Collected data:

---+---

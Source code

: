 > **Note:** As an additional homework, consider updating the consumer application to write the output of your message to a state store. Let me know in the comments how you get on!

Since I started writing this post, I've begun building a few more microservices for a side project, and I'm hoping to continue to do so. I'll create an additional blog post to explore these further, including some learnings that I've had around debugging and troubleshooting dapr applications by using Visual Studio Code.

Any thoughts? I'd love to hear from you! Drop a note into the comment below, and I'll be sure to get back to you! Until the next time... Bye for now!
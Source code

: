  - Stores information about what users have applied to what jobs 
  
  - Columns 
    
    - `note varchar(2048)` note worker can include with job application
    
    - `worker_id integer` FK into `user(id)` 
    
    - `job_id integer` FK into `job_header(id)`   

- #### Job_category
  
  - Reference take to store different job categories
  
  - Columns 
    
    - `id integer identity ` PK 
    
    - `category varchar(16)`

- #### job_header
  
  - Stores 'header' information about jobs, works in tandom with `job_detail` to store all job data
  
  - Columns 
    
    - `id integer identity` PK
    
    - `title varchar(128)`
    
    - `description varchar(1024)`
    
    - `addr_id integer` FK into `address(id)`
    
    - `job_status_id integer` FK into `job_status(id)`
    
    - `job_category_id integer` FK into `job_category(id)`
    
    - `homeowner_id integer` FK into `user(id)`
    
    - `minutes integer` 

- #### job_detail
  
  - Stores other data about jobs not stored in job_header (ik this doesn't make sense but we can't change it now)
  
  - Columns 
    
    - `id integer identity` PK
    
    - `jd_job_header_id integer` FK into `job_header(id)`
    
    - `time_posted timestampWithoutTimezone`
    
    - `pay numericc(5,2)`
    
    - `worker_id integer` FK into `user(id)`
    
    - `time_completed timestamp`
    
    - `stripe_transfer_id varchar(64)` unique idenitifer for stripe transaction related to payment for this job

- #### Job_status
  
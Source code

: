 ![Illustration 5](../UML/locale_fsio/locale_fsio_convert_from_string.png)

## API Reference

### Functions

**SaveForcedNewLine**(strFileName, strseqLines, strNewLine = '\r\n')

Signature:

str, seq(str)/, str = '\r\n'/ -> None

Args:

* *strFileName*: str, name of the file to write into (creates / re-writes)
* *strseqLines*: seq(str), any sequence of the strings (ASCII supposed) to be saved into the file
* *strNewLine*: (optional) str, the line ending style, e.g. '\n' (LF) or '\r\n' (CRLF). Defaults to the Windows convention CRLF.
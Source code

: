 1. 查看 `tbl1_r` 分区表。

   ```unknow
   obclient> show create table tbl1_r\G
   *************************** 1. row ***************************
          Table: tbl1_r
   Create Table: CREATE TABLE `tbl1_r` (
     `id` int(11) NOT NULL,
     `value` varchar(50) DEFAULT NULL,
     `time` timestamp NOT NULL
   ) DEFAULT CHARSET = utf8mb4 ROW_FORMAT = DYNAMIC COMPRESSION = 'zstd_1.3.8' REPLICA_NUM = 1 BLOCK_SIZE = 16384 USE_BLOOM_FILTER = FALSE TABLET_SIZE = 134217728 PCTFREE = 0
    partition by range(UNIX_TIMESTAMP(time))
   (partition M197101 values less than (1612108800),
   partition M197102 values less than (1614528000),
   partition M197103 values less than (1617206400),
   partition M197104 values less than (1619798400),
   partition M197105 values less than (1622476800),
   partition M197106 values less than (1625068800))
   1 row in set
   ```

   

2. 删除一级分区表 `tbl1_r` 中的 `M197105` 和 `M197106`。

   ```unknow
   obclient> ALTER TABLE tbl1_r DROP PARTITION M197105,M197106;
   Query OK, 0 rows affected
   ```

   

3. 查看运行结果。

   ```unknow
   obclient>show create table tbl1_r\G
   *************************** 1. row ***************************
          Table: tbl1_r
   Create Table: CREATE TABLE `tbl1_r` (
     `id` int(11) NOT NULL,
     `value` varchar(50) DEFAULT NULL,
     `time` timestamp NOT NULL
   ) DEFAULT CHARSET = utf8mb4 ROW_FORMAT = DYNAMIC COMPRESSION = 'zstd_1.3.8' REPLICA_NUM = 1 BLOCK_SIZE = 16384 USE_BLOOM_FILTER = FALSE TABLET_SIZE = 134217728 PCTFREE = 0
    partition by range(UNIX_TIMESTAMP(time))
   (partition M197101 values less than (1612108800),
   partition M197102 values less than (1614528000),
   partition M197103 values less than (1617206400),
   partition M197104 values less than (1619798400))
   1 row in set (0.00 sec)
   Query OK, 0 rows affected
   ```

---+---

_PROBLEM REQUIREMENTS_
The answer must be every line from the records above that contains "Stores".

_YOUR RESPONSE_
:  - Stores information about what users have applied to what jobs 
  - Stores 'header' information about jobs, works in tandom with `job_detail` to store all job data
  - Stores other data about jobs not stored in job_header (ik this doesn't make sense but we can't change it now)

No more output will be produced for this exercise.